Question

Which one of the following is a correct electronic configuration of sodium?

• A. 2,8
• B. 8,2,1
• C. 2,1,8
• D. 2,8,1

Answer 1

The Correct Option is D

The question asks for the correct electronic configuration of sodium. Let's first understand the basics of electronic configuration.

Each element in the periodic table has a specific number of electrons arranged in shells around the nucleus. These shells follow specific rules: each shell can hold a maximum number of electrons given by the formula \(2n^2\), where \(n\) is the shell number (1, 2, 3, etc.). 

Sodium (Na) has an atomic number of 11, which means it has 11 electrons.

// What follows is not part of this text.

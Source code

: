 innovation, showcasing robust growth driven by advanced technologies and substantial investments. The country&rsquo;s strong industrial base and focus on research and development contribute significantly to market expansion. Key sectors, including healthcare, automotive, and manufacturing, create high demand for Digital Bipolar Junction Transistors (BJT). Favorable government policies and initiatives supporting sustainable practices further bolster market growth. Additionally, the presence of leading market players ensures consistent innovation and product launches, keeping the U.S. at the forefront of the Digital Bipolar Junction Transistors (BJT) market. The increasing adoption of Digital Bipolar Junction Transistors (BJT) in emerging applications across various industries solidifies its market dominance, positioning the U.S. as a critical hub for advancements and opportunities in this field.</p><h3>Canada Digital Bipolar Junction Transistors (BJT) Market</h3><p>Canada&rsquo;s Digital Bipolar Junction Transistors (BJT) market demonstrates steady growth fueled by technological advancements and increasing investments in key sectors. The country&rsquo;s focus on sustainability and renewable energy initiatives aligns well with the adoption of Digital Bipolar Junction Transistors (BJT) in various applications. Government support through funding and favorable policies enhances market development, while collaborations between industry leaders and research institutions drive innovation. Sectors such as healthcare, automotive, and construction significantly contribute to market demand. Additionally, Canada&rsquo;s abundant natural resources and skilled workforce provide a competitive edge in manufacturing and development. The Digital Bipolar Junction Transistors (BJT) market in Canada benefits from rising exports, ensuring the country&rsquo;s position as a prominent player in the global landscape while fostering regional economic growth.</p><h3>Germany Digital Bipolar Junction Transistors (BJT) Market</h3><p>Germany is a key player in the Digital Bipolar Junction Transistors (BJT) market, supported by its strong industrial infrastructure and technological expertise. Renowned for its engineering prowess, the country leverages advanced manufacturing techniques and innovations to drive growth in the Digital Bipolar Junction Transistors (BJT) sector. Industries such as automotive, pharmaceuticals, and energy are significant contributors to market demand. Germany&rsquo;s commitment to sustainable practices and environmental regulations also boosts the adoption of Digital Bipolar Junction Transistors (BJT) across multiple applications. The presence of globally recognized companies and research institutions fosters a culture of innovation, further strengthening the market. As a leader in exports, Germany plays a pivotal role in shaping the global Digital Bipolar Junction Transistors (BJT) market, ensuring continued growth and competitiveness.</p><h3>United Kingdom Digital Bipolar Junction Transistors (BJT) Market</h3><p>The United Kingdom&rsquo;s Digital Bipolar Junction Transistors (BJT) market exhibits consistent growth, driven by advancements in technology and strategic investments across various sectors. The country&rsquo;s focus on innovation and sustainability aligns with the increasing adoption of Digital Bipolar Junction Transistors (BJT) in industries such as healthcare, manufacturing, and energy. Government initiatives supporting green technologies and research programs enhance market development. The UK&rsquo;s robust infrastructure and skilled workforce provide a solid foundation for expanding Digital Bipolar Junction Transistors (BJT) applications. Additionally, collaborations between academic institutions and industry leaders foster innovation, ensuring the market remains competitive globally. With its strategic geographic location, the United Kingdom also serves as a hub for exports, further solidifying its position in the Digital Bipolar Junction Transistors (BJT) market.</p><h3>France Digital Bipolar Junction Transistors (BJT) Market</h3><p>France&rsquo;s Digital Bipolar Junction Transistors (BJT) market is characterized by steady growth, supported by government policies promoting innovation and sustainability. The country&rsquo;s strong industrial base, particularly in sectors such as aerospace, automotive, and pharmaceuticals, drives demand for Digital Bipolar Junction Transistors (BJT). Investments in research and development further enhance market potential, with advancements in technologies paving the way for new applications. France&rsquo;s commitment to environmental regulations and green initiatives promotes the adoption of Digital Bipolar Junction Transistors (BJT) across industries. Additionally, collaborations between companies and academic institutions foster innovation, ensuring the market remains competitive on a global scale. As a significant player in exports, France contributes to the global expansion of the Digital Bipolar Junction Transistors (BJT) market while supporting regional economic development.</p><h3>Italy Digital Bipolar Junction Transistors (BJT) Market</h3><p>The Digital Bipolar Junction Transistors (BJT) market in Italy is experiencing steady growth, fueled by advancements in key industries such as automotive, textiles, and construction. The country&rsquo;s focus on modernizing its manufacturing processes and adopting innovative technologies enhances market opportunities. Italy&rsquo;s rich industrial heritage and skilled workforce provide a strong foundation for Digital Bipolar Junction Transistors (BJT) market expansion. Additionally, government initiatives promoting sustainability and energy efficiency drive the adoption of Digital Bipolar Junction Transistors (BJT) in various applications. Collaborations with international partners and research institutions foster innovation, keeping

We need to distribute these electrons across the available shells:

1. The first shell (K-shell) can hold up to 2 electrons: \(2\cdot1^2 = 2\).
2. The second shell (L-shell) can hold up to 8 electrons: \(2\cdot2^2 = 8\).
3. The third shell (M-shell) can hold up to 18 electrons, but we only distribute the leftover electrons into this shell after filling the previous shells.

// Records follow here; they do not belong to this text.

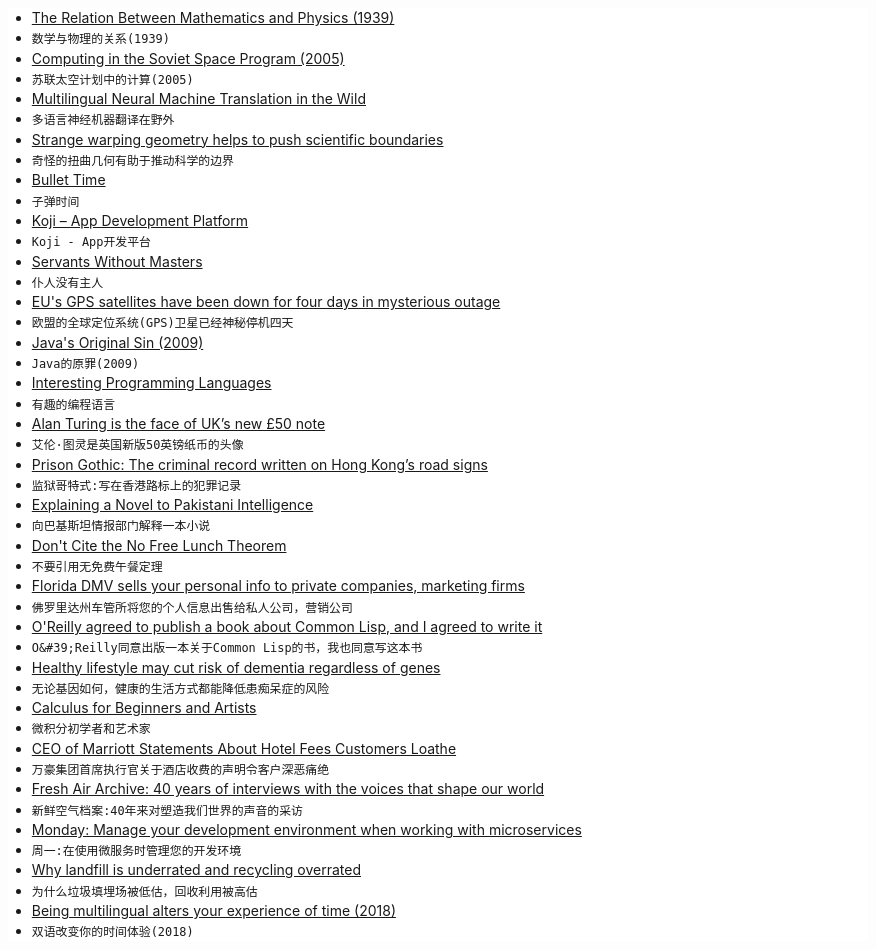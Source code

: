 - [The Relation Between Mathematics and Physics (1939)](http://www.damtp.cam.ac.uk/events/strings02/dirac/speach.html)
- `数学与物理的关系(1939)`
- [Computing in the Soviet Space Program (2005)](https://authors.library.caltech.edu/5456/1/hrst.mit.edu/hrs/apollo/soviet/index.htm)
- `苏联太空计划中的计算(2005)`
- [Multilingual Neural Machine Translation in the Wild](https://arxiv.org/abs/1907.05019)
- `多语言神经机器翻译在野外`
- [Strange warping geometry helps to push scientific boundaries](https://phys.org/news/2019-07-strange-warping-geometry-scientific-boundaries.html)
- `奇怪的扭曲几何有助于推动科学的边界`
- [Bullet Time](https://logicmag.io/07-bullet-time/)
- `子弹时间`
- [Koji – App Development Platform](https://withkoji.com/resources/vision)
- `Koji - App开发平台`
- [Servants Without Masters](https://write.as/harold-lee/servants-without-masters)
- `仆人没有主人`
- [EU&#39;s GPS satellites have been down for four days in mysterious outage](https://www.zdnet.com/article/european-gps-satellites-have-been-down-for-four-days-in-mysterious-outage/)
- `欧盟的全球定位系统(GPS)卫星已经神秘停机四天`
- [Java&#39;s Original Sin (2009)](https://gbracha.blogspot.com/2009/05/original-sin.html)
- `Java的原罪(2009)`
- [Interesting Programming Languages](https://www.btbytes.com/pl.html)
- `有趣的编程语言`
- [Alan Turing is the face of UK’s new £50 note](https://www.theverge.com/2019/7/15/20694453/uk-50-banknote-alan-turing-announcement-scientist-computer)
- `艾伦·图灵是英国新版50英镑纸币的头像`
- [Prison Gothic: The criminal record written on Hong Kong’s road signs](https://medium.com/@chrisgaul/prison-gothic-the-criminal-record-written-on-hong-kongs-road-signs-c54d655d55b5)
- `监狱哥特式:写在香港路标上的犯罪记录`
- [Explaining a Novel to Pakistani Intelligence](https://www.cjr.org/special_report/explaining-a-novel-to-pakistani-intelligence.php)
- `向巴基斯坦情报部门解释一本小说`
- [Don&#39;t Cite the No Free Lunch Theorem](https://peekaboo-vision.blogspot.com/2019/07/dont-cite-no-free-lunch-theorem.html)
- `不要引用无免费午餐定理`
- [Florida DMV sells your personal info to private companies, marketing firms](https://www.abcactionnews.com/news/local-news/i-team-investigates/i-team-florida-dmv-sells-your-personal-information-to-private-companies-marketing-firms)
- `佛罗里达州车管所将您的个人信息出售给私人公司，营销公司`
- [O&#39;Reilly agreed to publish a book about Common Lisp, and I agreed to write it](https://www.nicklevine.org/lisp-book/talks/eclm-2011-10-23/plan.txt)
- `O&#39;Reilly同意出版一本关于Common Lisp的书，我也同意写这本书`
- [Healthy lifestyle may cut risk of dementia regardless of genes](https://www.theguardian.com/society/2019/jul/14/healthy-lifestyle-may-cut-risk-of-dementia-regardless-of-genes)
- `无论基因如何，健康的生活方式都能降低患痴呆症的风险`
- [Calculus for Beginners and Artists](http://www-math.mit.edu/~djk/calculus_beginners/)
- `微积分初学者和艺术家`
- [CEO of Marriott Statements About Hotel Fees Customers Loathe](https://www.inc.com/chris-matyszczyk/the-ceo-of-marriott-just-made-some-stunning-statements-about-hotel-fees-customers-loathe.html)
- `万豪集团首席执行官关于酒店收费的声明令客户深恶痛绝`
- [Fresh Air Archive: 40 years of interviews with the voices that shape our world](https://freshairarchive.org/)
- `新鲜空气档案:40年来对塑造我们世界的声音的采访`
- [Monday: Manage your development environment when working with microservices](https://github.com/eko/monday)
- `周一:在使用微服务时管理您的开发环境`
- [Why landfill is underrated and recycling overrated](https://medium.com/@robertwiblin/what-you-think-about-landfill-and-recycling-is-probably-totally-wrong-3a6cf57049ce)
- `为什么垃圾填埋场被低估，回收利用被高估`
- [Being multilingual alters your experience of time (2018)](https://www.weforum.org/agenda/2018/01/being-multilingual-alters-your-experience-of-time)
- `双语改变你的时间体验(2018)`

Putting it all together for sodium (11 electrons):

• First shell (K): 2 electrons
• Second shell (L): 8 electrons
• The remaining electrons go to the third shell (M): 1 electron

Thus, the correct electronic configuration of sodium is 2,8,1. This corresponds to option 2,8,1.

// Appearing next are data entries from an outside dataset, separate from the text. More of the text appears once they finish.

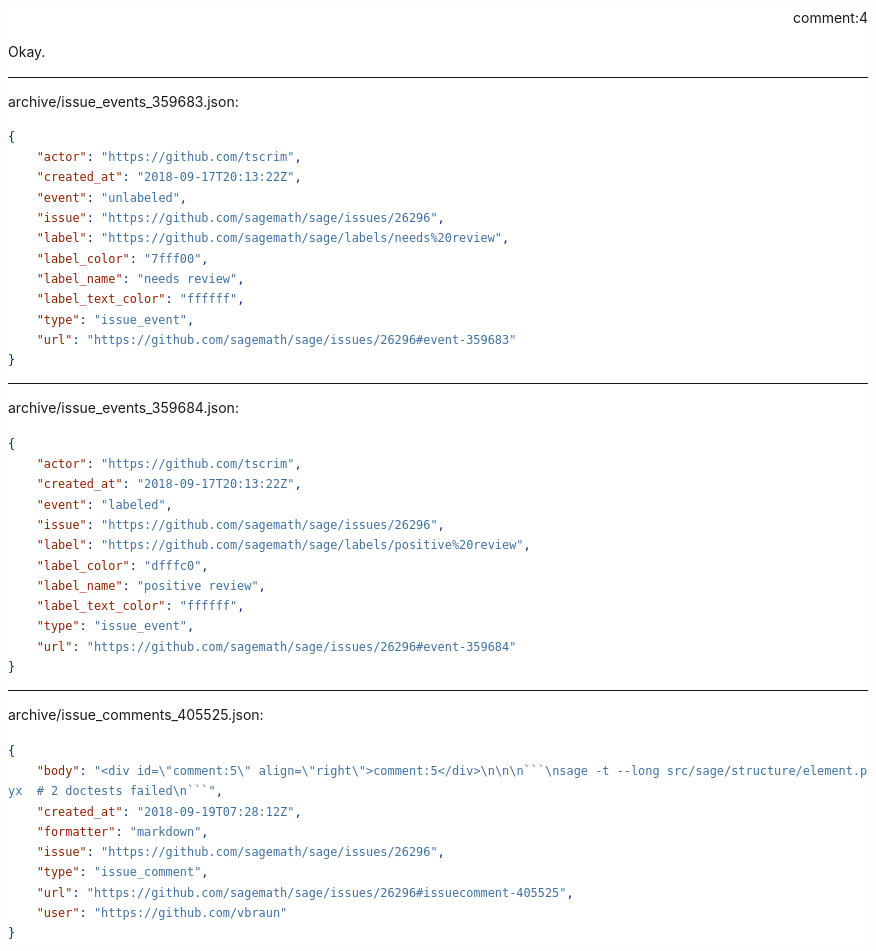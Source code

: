<div id="comment:4" align="right">comment:4</div>

Okay.



---

archive/issue_events_359683.json:
```json
{
    "actor": "https://github.com/tscrim",
    "created_at": "2018-09-17T20:13:22Z",
    "event": "unlabeled",
    "issue": "https://github.com/sagemath/sage/issues/26296",
    "label": "https://github.com/sagemath/sage/labels/needs%20review",
    "label_color": "7fff00",
    "label_name": "needs review",
    "label_text_color": "ffffff",
    "type": "issue_event",
    "url": "https://github.com/sagemath/sage/issues/26296#event-359683"
}
```



---

archive/issue_events_359684.json:
```json
{
    "actor": "https://github.com/tscrim",
    "created_at": "2018-09-17T20:13:22Z",
    "event": "labeled",
    "issue": "https://github.com/sagemath/sage/issues/26296",
    "label": "https://github.com/sagemath/sage/labels/positive%20review",
    "label_color": "dfffc0",
    "label_name": "positive review",
    "label_text_color": "ffffff",
    "type": "issue_event",
    "url": "https://github.com/sagemath/sage/issues/26296#event-359684"
}
```



---

archive/issue_comments_405525.json:
```json
{
    "body": "<div id=\"comment:5\" align=\"right\">comment:5</div>\n\n\n```\nsage -t --long src/sage/structure/element.pyx  # 2 doctests failed\n```",
    "created_at": "2018-09-19T07:28:12Z",
    "formatter": "markdown",
    "issue": "https://github.com/sagemath/sage/issues/26296",
    "type": "issue_comment",
    "url": "https://github.com/sagemath/sage/issues/26296#issuecomment-405525",
    "user": "https://github.com/vbraun"
}
```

Let's rule out the incorrect options:

• Option 2,8 is incorrect because it only accounts for 10 electrons, but sodium has 11 electrons.
• Option 8,2,1 is incorrect because the distribution does not follow the filling order of shells based on energy levels.
• Option 2,1,8 is also incorrect, as it suggests electrons are present in shells that are not filled in the usual order observed in periodic elements.

Therefore, the correct choice is 2,8,1, which accurately represents sodium's electronic configuration.